Les événements se sont donc précipités ce lundi, la résistance tant redoutée de la garde républicaine irakienne apparaissant pour l’instant très réduite. L’officier en charge de l’opération terrestre déclenchée ce matin a d’ailleurs affirmé que les forces américaines avaient pris le contrôle de trois complexes présidentiels, dont le principal palais de Saddam Hussein situé au centre de Bagdad. «Nos troupes ont sécurisé le palais de la république ainsi qu’un autre palais dans le centre de la ville et un troisième situé près de l’aéroport international», a ainsi affirmé le lieutenant-colonel Peter Bayer. Selon lui, deux bataillons de chars et un bataillon d’infanterie mécanisée participaient à cette opération. Les unités américaines ont essuyé des tirs d’armes légères et de roquettes mais ont pu, selon lui, sécuriser leurs positions.

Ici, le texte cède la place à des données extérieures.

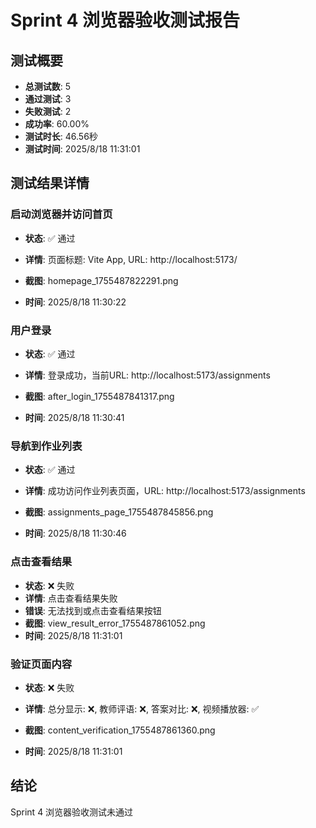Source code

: # Sprint 4 浏览器验收测试报告

## 测试概要
- **总测试数**: 5
- **通过测试**: 3
- **失败测试**: 2
- **成功率**: 60.00%
- **测试时长**: 46.56秒
- **测试时间**: 2025/8/18 11:31:01

## 测试结果详情

### 启动浏览器并访问首页
- **状态**: ✅ 通过
- **详情**: 页面标题: Vite App, URL: http://localhost:5173/

- **截图**: homepage_1755487822291.png
- **时间**: 2025/8/18 11:30:22

### 用户登录
- **状态**: ✅ 通过
- **详情**: 登录成功，当前URL: http://localhost:5173/assignments

- **截图**: after_login_1755487841317.png
- **时间**: 2025/8/18 11:30:41

### 导航到作业列表
- **状态**: ✅ 通过
- **详情**: 成功访问作业列表页面，URL: http://localhost:5173/assignments

- **截图**: assignments_page_1755487845856.png
- **时间**: 2025/8/18 11:30:46

### 点击查看结果
- **状态**: ❌ 失败
- **详情**: 点击查看结果失败
- **错误**: 无法找到或点击查看结果按钮
- **截图**: view_result_error_1755487861052.png
- **时间**: 2025/8/18 11:31:01

### 验证页面内容
- **状态**: ❌ 失败
- **详情**: 总分显示: ❌, 教师评语: ❌, 答案对比: ❌, 视频播放器: ✅

- **截图**: content_verification_1755487861360.png
- **时间**: 2025/8/18 11:31:01


## 结论
Sprint 4 浏览器验收测试未通过
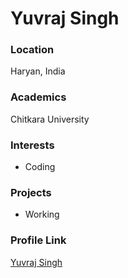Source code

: # Yuvraj Singh

### Location

Haryan, India

### Academics

Chitkara University

### Interests

- Coding

### Projects

- Working

### Profile Link

[Yuvraj Singh](https://github.com/YuvrajSHAD)
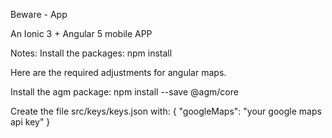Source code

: Beware - App

An Ionic 3 + Angular 5 mobile APP

Notes:
Install the packages: npm install

Here are the required adjustments for angular maps.

Install the agm package: npm install --save @agm/core

Create the file src/keys/keys.json with:
{ "googleMaps": "your google maps api key" }


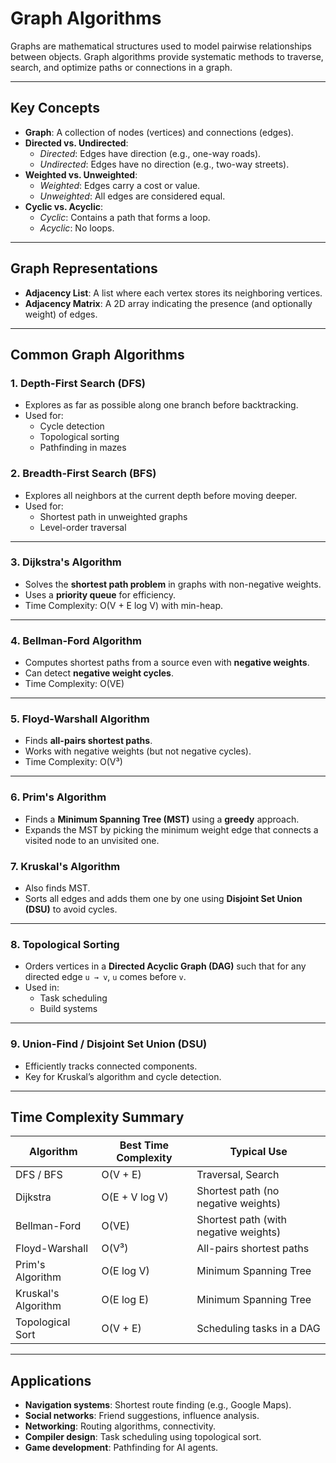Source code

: # Graph Algorithms

Graphs are mathematical structures used to model pairwise relationships between objects. Graph algorithms provide systematic methods to traverse, search, and optimize paths or connections in a graph.

---

## Key Concepts

- **Graph**: A collection of nodes (vertices) and connections (edges).
- **Directed vs. Undirected**:
  - _Directed_: Edges have direction (e.g., one-way roads).
  - _Undirected_: Edges have no direction (e.g., two-way streets).
- **Weighted vs. Unweighted**:
  - _Weighted_: Edges carry a cost or value.
  - _Unweighted_: All edges are considered equal.
- **Cyclic vs. Acyclic**:
  - _Cyclic_: Contains a path that forms a loop.
  - _Acyclic_: No loops.

---

## Graph Representations

- **Adjacency List**: A list where each vertex stores its neighboring vertices.
- **Adjacency Matrix**: A 2D array indicating the presence (and optionally weight) of edges.

---

## Common Graph Algorithms

### 1. **Depth-First Search (DFS)**

- Explores as far as possible along one branch before backtracking.
- Used for:
  - Cycle detection
  - Topological sorting
  - Pathfinding in mazes

### 2. **Breadth-First Search (BFS)**

- Explores all neighbors at the current depth before moving deeper.
- Used for:
  - Shortest path in unweighted graphs
  - Level-order traversal

---

### 3. **Dijkstra's Algorithm**

- Solves the **shortest path problem** in graphs with non-negative weights.
- Uses a **priority queue** for efficiency.
- Time Complexity: O(V + E log V) with min-heap.

---

### 4. **Bellman-Ford Algorithm**

- Computes shortest paths from a source even with **negative weights**.
- Can detect **negative weight cycles**.
- Time Complexity: O(VE)

---

### 5. **Floyd-Warshall Algorithm**

- Finds **all-pairs shortest paths**.
- Works with negative weights (but not negative cycles).
- Time Complexity: O(V³)

---

### 6. **Prim's Algorithm**

- Finds a **Minimum Spanning Tree (MST)** using a **greedy** approach.
- Expands the MST by picking the minimum weight edge that connects a visited node to an unvisited one.

### 7. **Kruskal's Algorithm**

- Also finds MST.
- Sorts all edges and adds them one by one using **Disjoint Set Union (DSU)** to avoid cycles.

---

### 8. **Topological Sorting**

- Orders vertices in a **Directed Acyclic Graph (DAG)** such that for any directed edge `u → v`, `u` comes before `v`.
- Used in:
  - Task scheduling
  - Build systems

---

### 9. **Union-Find / Disjoint Set Union (DSU)**

- Efficiently tracks connected components.
- Key for Kruskal’s algorithm and cycle detection.

---

## Time Complexity Summary

| Algorithm           | Best Time Complexity | Typical Use                           |
| ------------------- | -------------------- | ------------------------------------- |
| DFS / BFS           | O(V + E)             | Traversal, Search                     |
| Dijkstra            | O(E + V log V)       | Shortest path (no negative weights)   |
| Bellman-Ford        | O(VE)                | Shortest path (with negative weights) |
| Floyd-Warshall      | O(V³)                | All-pairs shortest paths              |
| Prim's Algorithm    | O(E log V)           | Minimum Spanning Tree                 |
| Kruskal's Algorithm | O(E log E)           | Minimum Spanning Tree                 |
| Topological Sort    | O(V + E)             | Scheduling tasks in a DAG             |

---

## Applications

- **Navigation systems**: Shortest route finding (e.g., Google Maps).
- **Social networks**: Friend suggestions, influence analysis.
- **Networking**: Routing algorithms, connectivity.
- **Compiler design**: Task scheduling using topological sort.
- **Game development**: Pathfinding for AI agents.

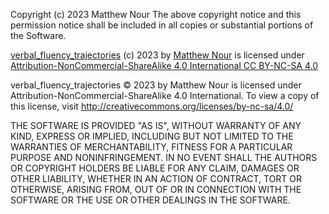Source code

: Copyright (c) 2023 Matthew Nour
The above copyright notice and this permission notice shall be included in all copies or substantial portions of the Software.

[verbal_fluency_trajectories](https://github.com/matthewnour/verbal_fluency_trajectories) (c) 2023 by [Matthew Nour](https://github.com/matthewnour) is licensed under [Attribution-NonCommercial-ShareAlike 4.0 International CC BY-NC-SA 4.0](https://creativecommons.org/licenses/by-nc-sa/4.0/?ref=chooser-v1)

verbal_fluency_trajectories © 2023 by Matthew Nour is licensed under Attribution-NonCommercial-ShareAlike 4.0 International. To view a copy of this license, visit http://creativecommons.org/licenses/by-nc-sa/4.0/

THE SOFTWARE IS PROVIDED "AS IS", WITHOUT WARRANTY OF ANY KIND, EXPRESS OR IMPLIED, INCLUDING BUT NOT LIMITED TO THE WARRANTIES OF MERCHANTABILITY, FITNESS FOR A PARTICULAR PURPOSE AND NONINFRINGEMENT. IN NO EVENT SHALL THE AUTHORS OR COPYRIGHT HOLDERS BE LIABLE FOR ANY CLAIM, DAMAGES OR OTHER LIABILITY, WHETHER IN AN ACTION OF CONTRACT, TORT OR OTHERWISE, ARISING FROM, OUT OF OR IN CONNECTION WITH THE SOFTWARE OR THE USE OR OTHER DEALINGS IN THE SOFTWARE.
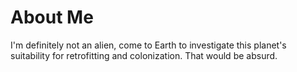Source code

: # About Me

I'm definitely not an alien, come to Earth to investigate this planet's
suitability for retrofitting and colonization. That would be absurd.

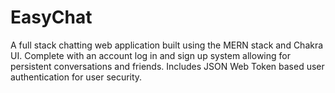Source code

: # EasyChat
A full stack chatting web application built using the MERN stack and Chakra UI. Complete with an account log in and sign up system allowing for persistent conversations and friends. Includes JSON Web Token based user authentication for user security.
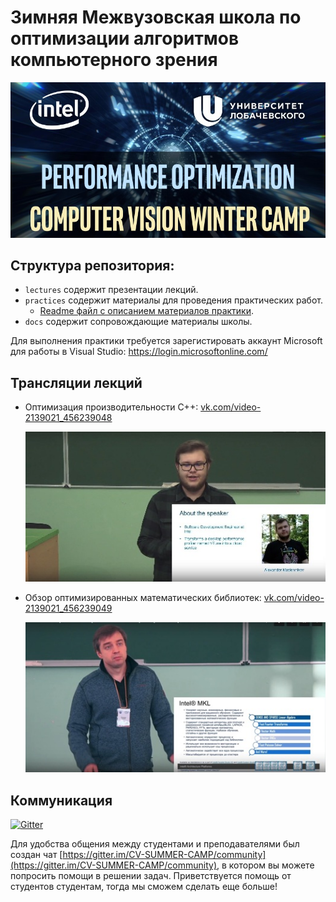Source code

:# Зимняя Межвузовская школа по оптимизации алгоритмов компьютерного зрения

![header](docs/header.png)

## Структура репозитория: 

- `lectures` содержит презентации лекций.
- `practices` содержит материалы для проведения практических работ.
    - [Readme файл с описанием материалов практики](practices/PRACTICES.md).
- `docs` содержит сопровождающие материалы школы.

Для выполнения практики требуется зарегистировать аккаунт Microsoft для работы в Visual Studio: https://login.microsoftonline.com/

## Трансляции лекций

 - Оптимизация производительности C++: [vk.com/video-2139021_456239048](https://vk.com/video-2139021_456239048)
 
    [![c++ optimization](docs/cpp_optimization_lecture_img.jpg)](https://vk.com/video-2139021_456239048)
    
 - Обзор оптимизированных математических библиотек: [vk.com/video-2139021_456239049](https://vk.com/video-2139021_456239049)
 
    [![c++ optimization](docs/math_libraries_lecture_img.jpg)](https://vk.com/video-2139021_456239049)

## Коммуникация

[![Gitter](https://badges.gitter.im/CV-SUMMER-CAMP/community.svg)](https://gitter.im/CV-SUMMER-CAMP/community?utm_source=badge&utm_medium=badge&utm_campaign=pr-badge)

Для удобства общения между студентами и преподавателями был создан чат [https://gitter.im/CV-SUMMER-CAMP/community](https://gitter.im/CV-SUMMER-CAMP/community), в котором вы можете попросить помощи в решении задач. Приветствуется помощь от студентов студентам, тогда мы сможем сделать еще больше!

Les forces irakiennes auraient, par ailleurs, fait exploser deux ponts près de Bagdad pour tenter de retarder l’invasion de la capitale par les troupes américaines. Cette information émane d’un officier américain, le général John Kelly, qui a souligné que c’est la première fois depuis le début de la guerre, le 20 mars dernier, que les soldats irakiens mènent de telles opérations de sabotage pour ralentir l’avancée de la coalition. «Les deux ponts au-dessus de la rivière Diyala ( à l’est de Bagdad) n’ont pas été complètement détruits mais sont inutilisables», a-t-il précisé. Au moins six soldats américains ont par ailleurs été blessés et six autres sont portés disparus après une attaque à la roquette contre une position militaire dans le sud de la capitale. Le commandement américain a confirmé lundi après-midi que quatre personnes, deux militaires et deux journalistes, ont été tués lors de combats dans le sud de la ville.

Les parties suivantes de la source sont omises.